Here, two films emerge in Party Girl: the feel-good party movie set within a historically queer, New York City milieu, and the first-person existential drama of a woman adrift in time. Between waves – between grooves. It’s Paris Is Burning and The Last Days of Disco.
There is also a romantic comedy within Party Girl that, while moving, is pointedly not the focus of the film. Amidst Mary’s journey to self-actualization, she meets Lebanese falafel vendor Mustafa. In what is a long list of people who’ve acted once before leaving the industry entirely, Omar Townsend as Mustafa is surely among the most missed absences. He brings a classic Hollywood presence and charm to the role, playing the Sharif to Parker’s Streisand.
While the film is smart enough not to frame this relationship as the solution to all of Mary’s problems, its placement in the story is indicative of other areas in her life that need improving. Hot guys can be distracting! And if Mary wants to make a serious connection with someone, she’ll have to learn how to not objectify people. This is communicated in a scene where Mary invites Mustafa to an “Arabian Nights”-themed party, replete with racist caricatures, hoping he might be impressed by her attempts at cultural “appreciation.” He isn’t. But it brings into focus how Mary’s parties are extensions of herself, personal expressions of an artform of her own creation.
“We’re laughing at her as much as we love her,” says von Scherler Mayer. “To me, she’s this very ambiguous character. She is lazy and she is selfish and she does need to learn a lesson, but things get so earnest sometimes, and I find that boring. We wanted it to be light-hearted, too.”

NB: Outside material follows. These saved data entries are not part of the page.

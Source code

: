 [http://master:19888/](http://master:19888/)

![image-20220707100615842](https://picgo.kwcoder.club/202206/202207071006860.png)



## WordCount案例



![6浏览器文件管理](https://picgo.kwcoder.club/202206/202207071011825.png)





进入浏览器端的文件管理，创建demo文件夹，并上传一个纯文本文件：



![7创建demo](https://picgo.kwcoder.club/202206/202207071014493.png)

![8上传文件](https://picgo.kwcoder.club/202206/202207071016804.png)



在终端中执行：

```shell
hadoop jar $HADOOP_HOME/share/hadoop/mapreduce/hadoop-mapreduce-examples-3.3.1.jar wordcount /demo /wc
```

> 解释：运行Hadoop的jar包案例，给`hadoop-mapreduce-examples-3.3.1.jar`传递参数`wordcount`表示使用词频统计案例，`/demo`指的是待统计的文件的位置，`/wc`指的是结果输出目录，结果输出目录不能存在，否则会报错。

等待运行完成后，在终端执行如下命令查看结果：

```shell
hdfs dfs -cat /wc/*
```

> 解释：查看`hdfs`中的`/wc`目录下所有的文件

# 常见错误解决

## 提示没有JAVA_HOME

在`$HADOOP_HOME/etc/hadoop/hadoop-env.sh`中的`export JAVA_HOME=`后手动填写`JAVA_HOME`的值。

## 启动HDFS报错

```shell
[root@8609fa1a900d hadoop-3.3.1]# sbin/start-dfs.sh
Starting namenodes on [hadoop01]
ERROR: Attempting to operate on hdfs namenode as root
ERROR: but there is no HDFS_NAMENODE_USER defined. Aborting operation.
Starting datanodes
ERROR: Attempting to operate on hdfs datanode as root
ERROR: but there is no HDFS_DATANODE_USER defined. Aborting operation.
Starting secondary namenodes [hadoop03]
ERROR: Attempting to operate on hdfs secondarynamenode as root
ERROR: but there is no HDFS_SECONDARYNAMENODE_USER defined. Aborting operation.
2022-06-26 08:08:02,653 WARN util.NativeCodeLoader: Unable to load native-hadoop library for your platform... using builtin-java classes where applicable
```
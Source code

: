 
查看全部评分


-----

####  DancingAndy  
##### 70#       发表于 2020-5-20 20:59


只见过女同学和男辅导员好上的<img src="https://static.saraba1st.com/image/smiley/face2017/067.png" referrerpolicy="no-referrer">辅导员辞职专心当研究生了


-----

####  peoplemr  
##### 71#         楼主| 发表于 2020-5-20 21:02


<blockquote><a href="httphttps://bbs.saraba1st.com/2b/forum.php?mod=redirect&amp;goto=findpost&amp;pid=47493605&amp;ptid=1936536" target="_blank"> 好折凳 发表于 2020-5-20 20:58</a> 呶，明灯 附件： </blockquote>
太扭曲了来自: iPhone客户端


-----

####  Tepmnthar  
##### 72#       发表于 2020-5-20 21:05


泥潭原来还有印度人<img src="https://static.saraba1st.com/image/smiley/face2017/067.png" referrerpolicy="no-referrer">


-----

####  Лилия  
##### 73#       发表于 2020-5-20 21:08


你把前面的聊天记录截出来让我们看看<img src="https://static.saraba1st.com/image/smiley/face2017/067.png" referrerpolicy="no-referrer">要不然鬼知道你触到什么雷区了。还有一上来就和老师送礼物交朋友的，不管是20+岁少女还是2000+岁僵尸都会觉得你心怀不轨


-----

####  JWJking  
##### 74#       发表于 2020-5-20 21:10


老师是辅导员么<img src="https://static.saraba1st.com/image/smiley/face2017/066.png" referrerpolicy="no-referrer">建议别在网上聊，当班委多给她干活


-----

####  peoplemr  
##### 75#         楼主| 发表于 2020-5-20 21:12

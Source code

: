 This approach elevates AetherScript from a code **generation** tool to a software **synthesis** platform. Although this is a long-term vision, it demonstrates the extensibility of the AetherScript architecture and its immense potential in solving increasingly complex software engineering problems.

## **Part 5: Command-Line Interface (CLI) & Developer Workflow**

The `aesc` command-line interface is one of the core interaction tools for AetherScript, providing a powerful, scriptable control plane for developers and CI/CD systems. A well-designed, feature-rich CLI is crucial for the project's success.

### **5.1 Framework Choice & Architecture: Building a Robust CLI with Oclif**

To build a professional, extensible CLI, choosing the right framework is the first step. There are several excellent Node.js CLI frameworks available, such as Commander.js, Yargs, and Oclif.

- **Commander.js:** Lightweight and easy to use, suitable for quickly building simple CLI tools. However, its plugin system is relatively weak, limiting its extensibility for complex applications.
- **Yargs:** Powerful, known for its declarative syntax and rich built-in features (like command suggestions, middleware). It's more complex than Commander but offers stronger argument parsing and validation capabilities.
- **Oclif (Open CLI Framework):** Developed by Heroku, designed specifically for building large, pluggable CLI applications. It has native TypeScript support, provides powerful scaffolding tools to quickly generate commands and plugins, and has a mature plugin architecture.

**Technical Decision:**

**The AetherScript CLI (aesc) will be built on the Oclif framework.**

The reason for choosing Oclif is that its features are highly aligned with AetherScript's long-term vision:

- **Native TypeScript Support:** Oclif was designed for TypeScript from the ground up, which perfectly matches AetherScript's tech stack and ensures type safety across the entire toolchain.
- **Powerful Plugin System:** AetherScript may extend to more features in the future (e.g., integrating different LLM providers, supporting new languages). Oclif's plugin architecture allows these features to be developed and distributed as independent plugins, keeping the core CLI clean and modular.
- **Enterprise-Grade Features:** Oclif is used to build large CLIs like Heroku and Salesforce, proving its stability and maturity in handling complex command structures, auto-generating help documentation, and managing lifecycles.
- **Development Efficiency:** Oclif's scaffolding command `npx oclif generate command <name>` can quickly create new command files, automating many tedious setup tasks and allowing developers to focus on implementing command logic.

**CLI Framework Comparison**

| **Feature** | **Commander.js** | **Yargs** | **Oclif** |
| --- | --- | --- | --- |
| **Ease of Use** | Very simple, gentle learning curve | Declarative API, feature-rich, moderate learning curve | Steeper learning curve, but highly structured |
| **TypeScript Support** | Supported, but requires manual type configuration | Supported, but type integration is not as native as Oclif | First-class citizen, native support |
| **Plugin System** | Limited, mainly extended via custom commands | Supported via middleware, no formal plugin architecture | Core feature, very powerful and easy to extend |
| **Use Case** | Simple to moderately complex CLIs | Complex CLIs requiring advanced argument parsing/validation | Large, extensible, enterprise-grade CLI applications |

Outside of Townsend, Parker’s most prominent co-star is the swanky costume design by Michael Clancy, which has proved to be one of the film’s enduring delights. “There was basically no budget,” explains Clancy. “I had to fight to get the money to buy a pack of Polaroid film, which we used to take continuity pictures. It was like $9 a pack.” Despite these budget limitations, virtually no two scenes in a row feature Mary wearing the same outfit – some change, some alteration is always made. “There were a lot of clothes that were bought in from my closet, my assistant’s closet, Parker’s closet, Daisy’s cousin’s closet.” All resulting in a seamless cross-section of 20th century couture that was as unique then as it is now.
“It wasn’t like people were wearing crazy leggings and hotpants in ’90s New York on the regular,” explains von Scherler Mayer. “If anything, there was a lot of grunge going on and long layered skirts, things like that.”
As much a study about clothes as it is the people who wear them, Party Girl is a film made about, and for, the type of people who dress in designer brands to go to the supermarket. The fashion is what gives the film its distinctive power when compared to the slurry of ’90s New York indies produced during the same time frame.
Though the film is bookended by parties, Mary is only seen dancing at one. Which, I won’t spoil, but it’s a different kind of dance than what’s normally glimpsed in the film. It’s a dance of pure lost-in-the-moment elation, uninhibited by pretense or insecurity, the kind parties are made for.
Party Girl is enchanting not just for its cultivation of vibes but also for this affirmative spirit in the face of unknowability. For Mary, it starts with the things she can control, like how she dresses, which are a daily rebellion against the things she cannot control. Going with style. Sisyphus eventually finds a new fate.